PROBLEM →
Transcribe every record exactly as it appears.
Segment Start: RECORDED DATA
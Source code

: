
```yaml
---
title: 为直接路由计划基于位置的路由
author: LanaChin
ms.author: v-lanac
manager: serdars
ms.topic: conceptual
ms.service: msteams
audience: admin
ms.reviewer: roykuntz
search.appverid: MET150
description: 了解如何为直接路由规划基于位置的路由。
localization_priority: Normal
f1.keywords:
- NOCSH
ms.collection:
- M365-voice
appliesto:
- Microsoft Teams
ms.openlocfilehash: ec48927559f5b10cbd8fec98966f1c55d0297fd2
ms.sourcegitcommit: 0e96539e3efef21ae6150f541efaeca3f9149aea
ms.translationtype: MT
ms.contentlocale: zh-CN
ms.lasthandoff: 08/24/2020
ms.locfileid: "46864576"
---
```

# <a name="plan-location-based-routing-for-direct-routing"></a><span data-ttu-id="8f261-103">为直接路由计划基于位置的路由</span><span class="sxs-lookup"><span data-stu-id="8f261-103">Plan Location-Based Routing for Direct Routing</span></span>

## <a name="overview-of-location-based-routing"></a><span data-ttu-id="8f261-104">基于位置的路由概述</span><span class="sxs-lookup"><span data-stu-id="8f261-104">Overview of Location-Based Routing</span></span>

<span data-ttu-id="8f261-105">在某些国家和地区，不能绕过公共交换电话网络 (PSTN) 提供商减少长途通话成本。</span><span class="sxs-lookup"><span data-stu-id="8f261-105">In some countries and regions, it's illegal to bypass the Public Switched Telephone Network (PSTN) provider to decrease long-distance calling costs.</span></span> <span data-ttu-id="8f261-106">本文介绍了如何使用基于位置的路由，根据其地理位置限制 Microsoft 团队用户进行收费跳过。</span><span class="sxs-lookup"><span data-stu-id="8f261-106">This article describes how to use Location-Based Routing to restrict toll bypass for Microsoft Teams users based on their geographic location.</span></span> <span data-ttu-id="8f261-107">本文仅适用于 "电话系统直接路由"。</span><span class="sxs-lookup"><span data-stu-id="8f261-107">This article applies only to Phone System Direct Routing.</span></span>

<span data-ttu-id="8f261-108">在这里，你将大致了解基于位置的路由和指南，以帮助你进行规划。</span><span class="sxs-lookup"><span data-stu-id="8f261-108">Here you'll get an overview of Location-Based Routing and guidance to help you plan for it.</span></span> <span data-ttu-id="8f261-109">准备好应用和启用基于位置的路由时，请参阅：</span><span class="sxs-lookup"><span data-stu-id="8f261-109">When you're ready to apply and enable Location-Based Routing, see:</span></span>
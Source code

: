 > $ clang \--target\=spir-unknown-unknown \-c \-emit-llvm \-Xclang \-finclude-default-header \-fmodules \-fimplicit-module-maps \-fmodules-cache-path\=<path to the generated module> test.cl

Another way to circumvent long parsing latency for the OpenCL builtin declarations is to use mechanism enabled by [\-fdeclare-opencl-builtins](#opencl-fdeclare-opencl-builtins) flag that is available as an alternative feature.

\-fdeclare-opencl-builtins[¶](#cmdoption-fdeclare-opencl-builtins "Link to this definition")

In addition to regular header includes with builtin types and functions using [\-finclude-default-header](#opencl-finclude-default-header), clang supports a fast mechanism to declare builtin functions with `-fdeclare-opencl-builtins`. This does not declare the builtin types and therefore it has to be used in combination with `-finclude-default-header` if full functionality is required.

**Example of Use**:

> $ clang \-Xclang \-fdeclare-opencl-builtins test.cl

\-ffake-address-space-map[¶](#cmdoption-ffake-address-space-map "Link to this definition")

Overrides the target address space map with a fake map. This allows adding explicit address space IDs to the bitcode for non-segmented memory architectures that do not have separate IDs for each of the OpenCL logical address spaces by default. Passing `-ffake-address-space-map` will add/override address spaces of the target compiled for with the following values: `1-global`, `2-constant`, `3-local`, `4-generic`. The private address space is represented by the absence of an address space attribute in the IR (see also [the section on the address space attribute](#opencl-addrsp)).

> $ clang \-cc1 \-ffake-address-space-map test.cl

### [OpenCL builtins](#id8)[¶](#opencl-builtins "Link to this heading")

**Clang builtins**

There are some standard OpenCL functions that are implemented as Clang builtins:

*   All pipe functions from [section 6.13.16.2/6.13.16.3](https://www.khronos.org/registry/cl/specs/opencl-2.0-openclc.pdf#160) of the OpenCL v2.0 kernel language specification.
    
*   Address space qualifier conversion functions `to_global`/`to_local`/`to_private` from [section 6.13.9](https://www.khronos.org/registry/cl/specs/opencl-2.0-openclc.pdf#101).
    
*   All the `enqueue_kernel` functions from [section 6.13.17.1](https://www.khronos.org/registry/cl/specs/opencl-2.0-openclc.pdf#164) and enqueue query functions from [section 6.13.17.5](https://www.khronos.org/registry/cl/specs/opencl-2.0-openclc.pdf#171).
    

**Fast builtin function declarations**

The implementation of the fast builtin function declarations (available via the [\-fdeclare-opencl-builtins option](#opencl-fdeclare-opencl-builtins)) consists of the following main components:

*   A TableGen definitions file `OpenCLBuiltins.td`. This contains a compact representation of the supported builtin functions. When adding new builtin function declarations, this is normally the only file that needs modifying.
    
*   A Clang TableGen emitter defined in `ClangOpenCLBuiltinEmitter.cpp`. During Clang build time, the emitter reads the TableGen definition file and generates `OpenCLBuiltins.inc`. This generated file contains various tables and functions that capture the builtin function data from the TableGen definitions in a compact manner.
Segment End: RECORDED DATA
SOLUTION TO THIS EXERCISE →
Source code

:
```yaml
---
title: 为直接路由计划基于位置的路由
author: LanaChin
ms.author: v-lanac
manager: serdars
ms.topic: conceptual
ms.service: msteams
audience: admin
ms.reviewer: roykuntz
search.appverid: MET150
description: 了解如何为直接路由规划基于位置的路由。
localization_priority: Normal
f1.keywords:
- NOCSH
ms.collection:
- M365-voice
appliesto:
- Microsoft Teams
ms.openlocfilehash: ec48927559f5b10cbd8fec98966f1c55d0297fd2
ms.sourcegitcommit: 0e96539e3efef21ae6150f541efaeca3f9149aea
ms.translationtype: MT
ms.contentlocale: zh-CN
ms.lasthandoff: 08/24/2020
ms.locfileid: "46864576"
---
```

# <a name="plan-location-based-routing-for-direct-routing"></a><span data-ttu-id="8f261-103">为直接路由计划基于位置的路由</span><span class="sxs-lookup"><span data-stu-id="8f261-103">Plan Location-Based Routing for Direct Routing</span></span>

## <a name="overview-of-location-based-routing"></a><span data-ttu-id="8f261-104">基于位置的路由概述</span><span class="sxs-lookup"><span data-stu-id="8f261-104">Overview of Location-Based Routing</span></span>

<span data-ttu-id="8f261-105">在某些国家和地区，不能绕过公共交换电话网络 (PSTN) 提供商减少长途通话成本。</span><span class="sxs-lookup"><span data-stu-id="8f261-105">In some countries and regions, it's illegal to bypass the Public Switched Telephone Network (PSTN) provider to decrease long-distance calling costs.</span></span> <span data-ttu-id="8f261-106">本文介绍了如何使用基于位置的路由，根据其地理位置限制 Microsoft 团队用户进行收费跳过。</span><span class="sxs-lookup"><span data-stu-id="8f261-106">This article describes how to use Location-Based Routing to restrict toll bypass for Microsoft Teams users based on their geographic location.</span></span> <span data-ttu-id="8f261-107">本文仅适用于 "电话系统直接路由"。</span><span class="sxs-lookup"><span data-stu-id="8f261-107">This article applies only to Phone System Direct Routing.</span></span>

<span data-ttu-id="8f261-108">在这里，你将大致了解基于位置的路由和指南，以帮助你进行规划。</span><span class="sxs-lookup"><span data-stu-id="8f261-108">Here you'll get an overview of Location-Based Routing and guidance to help you plan for it.</span></span> <span data-ttu-id="8f261-109">准备好应用和启用基于位置的路由时，请参阅：</span><span class="sxs-lookup"><span data-stu-id="8f261-109">When you're ready to apply and enable Location-Based Routing, see:</span></span>
Source code

: > $ clang \--target\=spir-unknown-unknown \-c \-emit-llvm \-Xclang \-finclude-default-header \-fmodules \-fimplicit-module-maps \-fmodules-cache-path\=<path to the generated module> test.cl

Another way to circumvent long parsing latency for the OpenCL builtin declarations is to use mechanism enabled by [\-fdeclare-opencl-builtins](#opencl-fdeclare-opencl-builtins) flag that is available as an alternative feature.

\-fdeclare-opencl-builtins[¶](#cmdoption-fdeclare-opencl-builtins "Link to this definition")

In addition to regular header includes with builtin types and functions using [\-finclude-default-header](#opencl-finclude-default-header), clang supports a fast mechanism to declare builtin functions with `-fdeclare-opencl-builtins`. This does not declare the builtin types and therefore it has to be used in combination with `-finclude-default-header` if full functionality is required.

**Example of Use**:

> $ clang \-Xclang \-fdeclare-opencl-builtins test.cl

\-ffake-address-space-map[¶](#cmdoption-ffake-address-space-map "Link to this definition")

Overrides the target address space map with a fake map. This allows adding explicit address space IDs to the bitcode for non-segmented memory architectures that do not have separate IDs for each of the OpenCL logical address spaces by default. Passing `-ffake-address-space-map` will add/override address spaces of the target compiled for with the following values: `1-global`, `2-constant`, `3-local`, `4-generic`. The private address space is represented by the absence of an address space attribute in the IR (see also [the section on the address space attribute](#opencl-addrsp)).

> $ clang \-cc1 \-ffake-address-space-map test.cl

### [OpenCL builtins](#id8)[¶](#opencl-builtins "Link to this heading")

**Clang builtins**

There are some standard OpenCL functions that are implemented as Clang builtins:

*   All pipe functions from [section 6.13.16.2/6.13.16.3](https://www.khronos.org/registry/cl/specs/opencl-2.0-openclc.pdf#160) of the OpenCL v2.0 kernel language specification.
    
*   Address space qualifier conversion functions `to_global`/`to_local`/`to_private` from [section 6.13.9](https://www.khronos.org/registry/cl/specs/opencl-2.0-openclc.pdf#101).
    
*   All the `enqueue_kernel` functions from [section 6.13.17.1](https://www.khronos.org/registry/cl/specs/opencl-2.0-openclc.pdf#164) and enqueue query functions from [section 6.13.17.5](https://www.khronos.org/registry/cl/specs/opencl-2.0-openclc.pdf#171).
    

**Fast builtin function declarations**

The implementation of the fast builtin function declarations (available via the [\-fdeclare-opencl-builtins option](#opencl-fdeclare-opencl-builtins)) consists of the following main components:

*   A TableGen definitions file `OpenCLBuiltins.td`. This contains a compact representation of the supported builtin functions. When adding new builtin function declarations, this is normally the only file that needs modifying.
    
*   A Clang TableGen emitter defined in `ClangOpenCLBuiltinEmitter.cpp`. During Clang build time, the emitter reads the TableGen definition file and generates `OpenCLBuiltins.inc`. This generated file contains various tables and functions that capture the builtin function data from the TableGen definitions in a compact manner.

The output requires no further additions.